» ACTION ITEM: Note every line in the entries that contains the string "准备收集的遥测数据并将其通过", and copy it.

(Data records)
[Start of Attachment]

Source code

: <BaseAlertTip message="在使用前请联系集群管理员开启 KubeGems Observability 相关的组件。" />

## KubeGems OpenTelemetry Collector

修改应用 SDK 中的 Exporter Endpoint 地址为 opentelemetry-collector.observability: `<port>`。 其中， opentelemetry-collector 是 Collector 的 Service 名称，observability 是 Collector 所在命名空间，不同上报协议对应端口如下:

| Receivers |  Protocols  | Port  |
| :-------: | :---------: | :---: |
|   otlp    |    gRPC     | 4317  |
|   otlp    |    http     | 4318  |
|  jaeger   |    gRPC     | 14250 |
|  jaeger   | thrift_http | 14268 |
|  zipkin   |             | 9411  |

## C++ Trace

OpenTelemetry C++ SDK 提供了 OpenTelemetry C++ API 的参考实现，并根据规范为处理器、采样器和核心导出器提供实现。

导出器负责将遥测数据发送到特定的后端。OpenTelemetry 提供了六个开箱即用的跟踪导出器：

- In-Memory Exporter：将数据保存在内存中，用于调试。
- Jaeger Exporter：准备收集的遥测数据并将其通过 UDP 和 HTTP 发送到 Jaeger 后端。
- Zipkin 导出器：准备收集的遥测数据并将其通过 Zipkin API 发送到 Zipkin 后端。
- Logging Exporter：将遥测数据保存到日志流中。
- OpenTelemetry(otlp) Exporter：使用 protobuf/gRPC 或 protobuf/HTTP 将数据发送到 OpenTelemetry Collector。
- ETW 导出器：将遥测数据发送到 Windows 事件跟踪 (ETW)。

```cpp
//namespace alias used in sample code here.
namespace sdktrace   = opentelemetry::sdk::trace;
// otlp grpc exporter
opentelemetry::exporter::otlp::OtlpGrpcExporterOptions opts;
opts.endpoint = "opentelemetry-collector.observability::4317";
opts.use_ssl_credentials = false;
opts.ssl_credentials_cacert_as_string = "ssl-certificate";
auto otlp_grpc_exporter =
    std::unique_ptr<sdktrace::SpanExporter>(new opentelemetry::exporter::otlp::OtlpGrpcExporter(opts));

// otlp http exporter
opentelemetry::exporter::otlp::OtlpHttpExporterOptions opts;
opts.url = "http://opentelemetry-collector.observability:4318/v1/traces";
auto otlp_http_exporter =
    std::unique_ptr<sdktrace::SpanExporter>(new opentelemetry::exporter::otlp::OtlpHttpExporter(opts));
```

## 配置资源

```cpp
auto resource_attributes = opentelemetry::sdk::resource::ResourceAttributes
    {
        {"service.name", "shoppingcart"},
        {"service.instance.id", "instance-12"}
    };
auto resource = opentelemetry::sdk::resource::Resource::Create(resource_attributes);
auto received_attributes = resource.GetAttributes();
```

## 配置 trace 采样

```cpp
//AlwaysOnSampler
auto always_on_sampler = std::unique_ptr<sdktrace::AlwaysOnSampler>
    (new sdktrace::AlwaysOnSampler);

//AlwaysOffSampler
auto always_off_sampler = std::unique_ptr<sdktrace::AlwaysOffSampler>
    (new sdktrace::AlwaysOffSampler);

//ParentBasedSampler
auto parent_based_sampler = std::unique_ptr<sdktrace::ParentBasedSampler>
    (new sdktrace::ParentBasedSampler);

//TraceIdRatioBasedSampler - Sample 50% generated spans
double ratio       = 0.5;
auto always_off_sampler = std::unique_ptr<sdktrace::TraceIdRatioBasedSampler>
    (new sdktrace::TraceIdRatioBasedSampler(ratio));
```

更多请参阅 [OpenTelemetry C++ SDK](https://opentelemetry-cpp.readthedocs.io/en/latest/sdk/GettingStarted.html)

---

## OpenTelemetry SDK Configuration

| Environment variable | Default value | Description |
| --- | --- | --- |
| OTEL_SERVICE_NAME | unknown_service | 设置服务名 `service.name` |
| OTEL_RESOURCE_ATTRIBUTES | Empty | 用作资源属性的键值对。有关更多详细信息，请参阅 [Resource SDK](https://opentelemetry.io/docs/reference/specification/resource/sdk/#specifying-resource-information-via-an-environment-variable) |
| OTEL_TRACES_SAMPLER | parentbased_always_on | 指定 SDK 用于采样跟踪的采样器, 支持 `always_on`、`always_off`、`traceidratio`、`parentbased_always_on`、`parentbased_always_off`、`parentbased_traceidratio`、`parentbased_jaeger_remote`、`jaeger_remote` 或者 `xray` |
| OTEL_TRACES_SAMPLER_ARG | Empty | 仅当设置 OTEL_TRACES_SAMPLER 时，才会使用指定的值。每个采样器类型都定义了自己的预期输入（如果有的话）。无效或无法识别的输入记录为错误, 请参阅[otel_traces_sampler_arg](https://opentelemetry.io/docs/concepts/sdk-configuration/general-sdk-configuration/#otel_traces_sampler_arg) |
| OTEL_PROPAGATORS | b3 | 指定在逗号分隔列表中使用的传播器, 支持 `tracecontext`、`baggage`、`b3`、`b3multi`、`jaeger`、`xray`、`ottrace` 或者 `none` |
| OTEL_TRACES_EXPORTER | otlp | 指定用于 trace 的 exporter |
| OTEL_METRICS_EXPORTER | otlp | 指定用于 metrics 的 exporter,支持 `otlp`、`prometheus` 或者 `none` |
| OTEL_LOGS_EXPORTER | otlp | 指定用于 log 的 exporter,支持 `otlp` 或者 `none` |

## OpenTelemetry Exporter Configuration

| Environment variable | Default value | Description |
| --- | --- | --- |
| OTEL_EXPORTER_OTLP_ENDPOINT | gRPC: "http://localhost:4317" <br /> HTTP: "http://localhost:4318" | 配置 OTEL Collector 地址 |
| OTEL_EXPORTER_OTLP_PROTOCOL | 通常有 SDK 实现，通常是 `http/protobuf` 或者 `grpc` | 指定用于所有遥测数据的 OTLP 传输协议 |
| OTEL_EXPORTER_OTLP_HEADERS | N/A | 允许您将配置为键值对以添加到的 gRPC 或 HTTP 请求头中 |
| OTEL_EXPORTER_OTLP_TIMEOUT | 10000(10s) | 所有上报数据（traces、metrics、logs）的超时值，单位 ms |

[End of Attachment]

» WRITTEN SOLUTION:
- Jaeger Exporter：准备收集的遥测数据并将其通过 UDP 和 HTTP 发送到 Jaeger 后端。
- Zipkin 导出器：准备收集的遥测数据并将其通过 Zipkin API 发送到 Zipkin 后端。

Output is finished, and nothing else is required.